══ STUDY MATERIAL
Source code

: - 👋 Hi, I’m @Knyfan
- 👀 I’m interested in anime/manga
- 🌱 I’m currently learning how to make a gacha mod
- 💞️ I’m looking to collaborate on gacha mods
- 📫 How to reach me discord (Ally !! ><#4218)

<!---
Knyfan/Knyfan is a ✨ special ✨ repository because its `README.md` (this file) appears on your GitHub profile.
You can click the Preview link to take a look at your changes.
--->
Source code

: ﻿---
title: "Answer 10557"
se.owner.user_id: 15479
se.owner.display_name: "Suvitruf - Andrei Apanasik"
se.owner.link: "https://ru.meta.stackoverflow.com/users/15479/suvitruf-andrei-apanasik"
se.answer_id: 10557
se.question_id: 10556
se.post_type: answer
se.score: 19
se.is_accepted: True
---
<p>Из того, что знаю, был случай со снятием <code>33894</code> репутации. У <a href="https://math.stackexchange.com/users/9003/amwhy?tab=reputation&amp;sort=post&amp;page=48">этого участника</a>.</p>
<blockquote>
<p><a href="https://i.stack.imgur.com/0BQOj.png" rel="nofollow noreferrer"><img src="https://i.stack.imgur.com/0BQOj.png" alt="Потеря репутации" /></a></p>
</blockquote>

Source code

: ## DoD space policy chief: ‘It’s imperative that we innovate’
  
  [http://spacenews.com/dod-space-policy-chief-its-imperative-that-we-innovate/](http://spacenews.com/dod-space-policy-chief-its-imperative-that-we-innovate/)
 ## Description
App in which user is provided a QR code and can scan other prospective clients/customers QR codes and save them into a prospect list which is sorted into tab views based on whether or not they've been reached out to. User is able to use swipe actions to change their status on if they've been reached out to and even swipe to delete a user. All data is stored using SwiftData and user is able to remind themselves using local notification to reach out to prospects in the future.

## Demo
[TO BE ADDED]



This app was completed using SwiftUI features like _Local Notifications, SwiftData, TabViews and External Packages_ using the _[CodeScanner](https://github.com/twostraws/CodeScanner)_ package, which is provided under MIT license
════
**ACTION ITEM:** Please reproduce each record precisely as written.

**RESULT FOR THIS EXERCISE:**
Source code

: - 👋 Hi, I’m @Knyfan
- 👀 I’m interested in anime/manga
- 🌱 I’m currently learning how to make a gacha mod
- 💞️ I’m looking to collaborate on gacha mods
- 📫 How to reach me discord (Ally !! ><#4218)

<!---
Knyfan/Knyfan is a ✨ special ✨ repository because its `README.md` (this file) appears on your GitHub profile.
You can click the Preview link to take a look at your changes.
--->
Source code

: ﻿---
title: "Answer 10557"
se.owner.user_id: 15479
se.owner.display_name: "Suvitruf - Andrei Apanasik"
se.owner.link: "https://ru.meta.stackoverflow.com/users/15479/suvitruf-andrei-apanasik"
se.answer_id: 10557
se.question_id: 10556
se.post_type: answer
se.score: 19
se.is_accepted: True
---
<p>Из того, что знаю, был случай со снятием <code>33894</code> репутации. У <a href="https://math.stackexchange.com/users/9003/amwhy?tab=reputation&amp;sort=post&amp;page=48">этого участника</a>.</p>
<blockquote>
<p><a href="https://i.stack.imgur.com/0BQOj.png" rel="nofollow noreferrer"><img src="https://i.stack.imgur.com/0BQOj.png" alt="Потеря репутации" /></a></p>
</blockquote>

Source code

: ## DoD space policy chief: ‘It’s imperative that we innovate’
  
  [http://spacenews.com/dod-space-policy-chief-its-imperative-that-we-innovate/](http://spacenews.com/dod-space-policy-chief-its-imperative-that-we-innovate/)
 ## Description
App in which user is provided a QR code and can scan other prospective clients/customers QR codes and save them into a prospect list which is sorted into tab views based on whether or not they've been reached out to. User is able to use swipe actions to change their status on if they've been reached out to and even swipe to delete a user. All data is stored using SwiftData and user is able to remind themselves using local notification to reach out to prospects in the future.

## Demo
[TO BE ADDED]



This app was completed using SwiftUI features like _Local Notifications, SwiftData, TabViews and External Packages_ using the _[CodeScanner](https://github.com/twostraws/CodeScanner)_ package, which is provided under MIT license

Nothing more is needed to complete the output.